Memories of the big event

I woke up the morning of the big day… with the beginnings of a cold that would torment me for days. NOOOOO! This can’t be happening! But it was. So basically, I was drugged up for a good part of the day prior to the evening ceremony—napping, watching TV, more napping, hearing but not listening to the faint murmurings of the womenfolk next door as my bride-to-be got prepared.

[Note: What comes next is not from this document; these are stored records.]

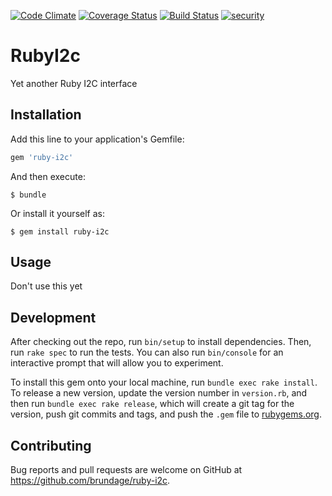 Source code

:[![Code Climate](https://codeclimate.com/github/brundage/ruby-i2c/badges/gpa.svg)](https://codeclimate.com/github/brundage/ruby-i2c)
[![Coverage Status](https://coveralls.io/repos/github/brundage/ruby-i2c/badge.svg?branch=master)](https://coveralls.io/github/brundage/ruby-i2c?branch=master)
[![Build Status](https://travis-ci.org/brundage/ruby-i2c.svg?branch=master)](https://travis-ci.org/brundage/ruby-i2c)
[![security](https://hakiri.io/github/brundage/ruby-i2c/master.svg)](https://hakiri.io/github/brundage/ruby-i2c/master)

# RubyI2c

Yet another Ruby I2C interface

## Installation

Add this line to your application's Gemfile:

```ruby
gem 'ruby-i2c'
```

And then execute:

    $ bundle

Or install it yourself as:

    $ gem install ruby-i2c

## Usage

Don't use this yet

## Development

After checking out the repo, run `bin/setup` to install dependencies. Then, run `rake spec` to run the tests. You can also run `bin/console` for an interactive prompt that will allow you to experiment.

To install this gem onto your local machine, run `bundle exec rake install`. To release a new version, update the version number in `version.rb`, and then run `bundle exec rake release`, which will create a git tag for the version, push git commits and tags, and push the `.gem` file to [rubygems.org](https://rubygems.org).

## Contributing

Bug reports and pull requests are welcome on GitHub at https://github.com/brundage/ruby-i2c.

A couple of hours before the wedding, I found myself standing on the balcony of the main building with one of my long-time best friends, Chris (he and I have known each other since the 7th grade, twenty some-odd years ago), talking about nothing in particular—commenting on the wedding preceding mine as it was going on below, getting tips on things to do while in Europe on our honeymoon. On the surface, it didn’t look like much, but it was a nice moment… two guys, two golf buddies, two friends just shooting the breeze on the most important day of one of the guys’ life.

An hour before the wedding, it’s time for the photos. A few quick snaps, a few reshuffles, and boom—done. Time to shoo the boys away and let the girls take their pictures (away from prying eyes, of course). And I went back to waiting.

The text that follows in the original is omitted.